Aug 27, 2020

TRANSCRIPT

Since the day I decided I wanted to do emergency medicine, the amount of negative feedback I got was ridiculous. I remember people telling me things from, "Your lifestyle's going to suck," to, "Your patient's population's going to be so difficult to work with." Even people telling me, "ED doctors are the dumbest doctors. We don't trust their work." That put a lot of self-doubt in my choice of wanting to do emergency medicine.

But on my first night shift ever in the emergency department, I'm sitting with the attending in his office. It's about 2:00 a.m. and we get a notification saying that there's a really critical patient and they're going to be using our parking lot to transfer the patient from an ambulance to a helicopter. But the patient's not going to come into the ED at all.

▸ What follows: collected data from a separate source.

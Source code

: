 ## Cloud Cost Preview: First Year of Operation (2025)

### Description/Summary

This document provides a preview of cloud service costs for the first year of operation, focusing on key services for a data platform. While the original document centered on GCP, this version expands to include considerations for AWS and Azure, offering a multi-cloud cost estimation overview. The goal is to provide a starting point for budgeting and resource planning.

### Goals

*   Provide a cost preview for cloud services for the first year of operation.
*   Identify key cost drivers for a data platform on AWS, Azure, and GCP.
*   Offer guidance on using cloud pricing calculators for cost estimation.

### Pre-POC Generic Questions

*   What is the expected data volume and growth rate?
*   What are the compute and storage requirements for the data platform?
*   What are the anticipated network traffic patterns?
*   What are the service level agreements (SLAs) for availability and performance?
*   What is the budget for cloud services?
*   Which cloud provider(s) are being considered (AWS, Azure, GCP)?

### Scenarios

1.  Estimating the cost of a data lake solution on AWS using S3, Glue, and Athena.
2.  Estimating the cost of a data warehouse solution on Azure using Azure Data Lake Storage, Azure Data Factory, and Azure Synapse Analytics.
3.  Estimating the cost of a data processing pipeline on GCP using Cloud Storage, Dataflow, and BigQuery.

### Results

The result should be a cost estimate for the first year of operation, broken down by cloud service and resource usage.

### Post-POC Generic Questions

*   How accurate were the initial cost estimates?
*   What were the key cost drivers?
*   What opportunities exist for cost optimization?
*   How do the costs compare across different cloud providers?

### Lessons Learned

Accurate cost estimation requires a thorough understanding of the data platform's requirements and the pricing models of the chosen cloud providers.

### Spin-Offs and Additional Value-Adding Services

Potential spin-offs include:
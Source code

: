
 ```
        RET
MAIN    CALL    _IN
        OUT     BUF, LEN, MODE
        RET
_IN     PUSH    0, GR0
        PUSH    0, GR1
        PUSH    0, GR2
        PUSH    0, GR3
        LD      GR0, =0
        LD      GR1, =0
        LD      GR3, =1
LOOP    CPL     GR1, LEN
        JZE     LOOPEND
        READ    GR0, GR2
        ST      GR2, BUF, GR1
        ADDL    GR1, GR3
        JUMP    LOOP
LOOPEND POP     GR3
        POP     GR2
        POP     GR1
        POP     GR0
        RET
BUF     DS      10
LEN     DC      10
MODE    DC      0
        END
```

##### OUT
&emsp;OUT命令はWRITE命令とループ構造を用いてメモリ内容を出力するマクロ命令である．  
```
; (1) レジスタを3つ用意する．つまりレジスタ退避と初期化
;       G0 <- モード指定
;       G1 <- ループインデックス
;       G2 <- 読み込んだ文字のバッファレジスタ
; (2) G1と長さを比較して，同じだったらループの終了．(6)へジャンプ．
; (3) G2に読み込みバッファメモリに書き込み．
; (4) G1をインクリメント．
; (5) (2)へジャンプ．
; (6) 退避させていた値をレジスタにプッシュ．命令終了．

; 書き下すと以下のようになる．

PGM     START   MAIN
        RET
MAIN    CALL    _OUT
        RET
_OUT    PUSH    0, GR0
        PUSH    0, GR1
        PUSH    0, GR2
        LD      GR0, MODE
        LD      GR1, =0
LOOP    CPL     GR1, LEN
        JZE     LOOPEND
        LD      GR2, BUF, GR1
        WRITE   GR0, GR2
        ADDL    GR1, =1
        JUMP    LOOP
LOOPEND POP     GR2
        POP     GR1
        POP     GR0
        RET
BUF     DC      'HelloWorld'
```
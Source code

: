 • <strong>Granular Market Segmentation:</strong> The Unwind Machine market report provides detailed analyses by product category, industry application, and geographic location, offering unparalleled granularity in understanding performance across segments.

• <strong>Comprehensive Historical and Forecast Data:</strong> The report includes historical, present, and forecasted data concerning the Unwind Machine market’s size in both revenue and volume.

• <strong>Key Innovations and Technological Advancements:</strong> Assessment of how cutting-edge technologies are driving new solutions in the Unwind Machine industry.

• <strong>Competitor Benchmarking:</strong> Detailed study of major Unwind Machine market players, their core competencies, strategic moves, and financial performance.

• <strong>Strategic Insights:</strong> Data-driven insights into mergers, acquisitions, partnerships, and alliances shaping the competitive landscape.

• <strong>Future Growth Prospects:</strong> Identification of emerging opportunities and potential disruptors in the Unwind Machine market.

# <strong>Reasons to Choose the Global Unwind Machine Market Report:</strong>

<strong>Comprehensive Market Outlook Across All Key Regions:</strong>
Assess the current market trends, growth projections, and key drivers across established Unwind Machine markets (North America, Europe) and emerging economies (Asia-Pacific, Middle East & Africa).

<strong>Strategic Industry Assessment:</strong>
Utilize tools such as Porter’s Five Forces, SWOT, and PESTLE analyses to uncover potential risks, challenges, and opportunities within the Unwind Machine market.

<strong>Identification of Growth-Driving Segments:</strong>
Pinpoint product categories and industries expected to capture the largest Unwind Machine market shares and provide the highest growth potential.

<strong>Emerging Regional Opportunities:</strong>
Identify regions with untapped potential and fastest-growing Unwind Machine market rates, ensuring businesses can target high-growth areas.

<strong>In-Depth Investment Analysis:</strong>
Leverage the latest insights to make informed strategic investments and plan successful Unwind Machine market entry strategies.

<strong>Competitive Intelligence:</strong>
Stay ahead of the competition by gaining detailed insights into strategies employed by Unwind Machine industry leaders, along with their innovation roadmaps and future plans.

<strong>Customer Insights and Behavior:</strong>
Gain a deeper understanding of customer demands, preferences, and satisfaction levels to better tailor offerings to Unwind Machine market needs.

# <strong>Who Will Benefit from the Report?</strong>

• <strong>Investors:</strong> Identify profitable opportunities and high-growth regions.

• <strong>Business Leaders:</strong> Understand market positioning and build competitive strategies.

We get word that the ambulance arrived and the attending said, "Hey, let's just go out there and just eyeball the patient to make sure they're okay."

As we're heading out, we see this helicopter in the distance. And I remember my attending just yelling at me, like, "Duck down." And so we end up sprawling underneath the cars in the parking lot as this helicopter descended from above us. And as soon as it landed, we made our way to the ambulance, and we realized the patient was being bagged. They weren't intubated. There was just so much stuff that needed to be done in order to further stabilize this patient for transport on a helicopter.

That's when my attending made the decision, "No, we need to take this patient inside," which freaked the staff out because they're like, "We're at a small hospital. We're not going to know how to accommodate things." He was insisting. He's like, "No, we've got to take him in because it's going to be way harder to do these procedures on the helicopter that's flying in the air, moving, than it will be in our ED."

So me and the doctor, we roll the patient into the ED. The emergency doctor really took lead at that point, where this doctor does pretty much everything and he stabilizes the patient and he's able to, like, control the room, and he's such a great leader.

My biggest fear is to come up onto a scene where someone is like absolutely sick or hurt and I can't do anything. And this is exactly what the doctor did, is he came up to the scene where this patient was absolutely sick and injured and there was nothing that this hospital could provide, but he ended up providing so much.

And I remember thinking like, "This guy is freaking amazing." He's just jumping around this entire patient. He was a one-man hospital. He was at the head of the bed at one instance, and he was putting the tube down and intubating the patient, and cutting the side of the chest, putting in a chest tube, ultrasounding the patient. And I'm sitting there and I'm just like handing towels, handing whatever he calls for.

And finally, we packaged the patient up, and we rolled him out back into the parking lot and put him onto the helicopter, and they ended up flying away.

I never got to actually work with that attending again. And I actually don't even really remember his name, but the image of him just dealing with everything, doing all the work that had to be done, formed the image of how powerful an emergency physician can actually be. And it melted away all those judgments that I had and all the doubts that I had from other people telling me how awful the field would be.

From there on out, I decided, "No, this is the field I have to do." And so here I am as a . . . what am I? I'm a first-year resident. And I realized when it comes to success, when it comes to truly being the best at whatever you want to be, you have to follow your heart. Every time I was in the emergency room, it was great. I knew this was where I wanted to be, and I just had to push all those voices back and realize I was meant to be in the emergency room as an emergency physician.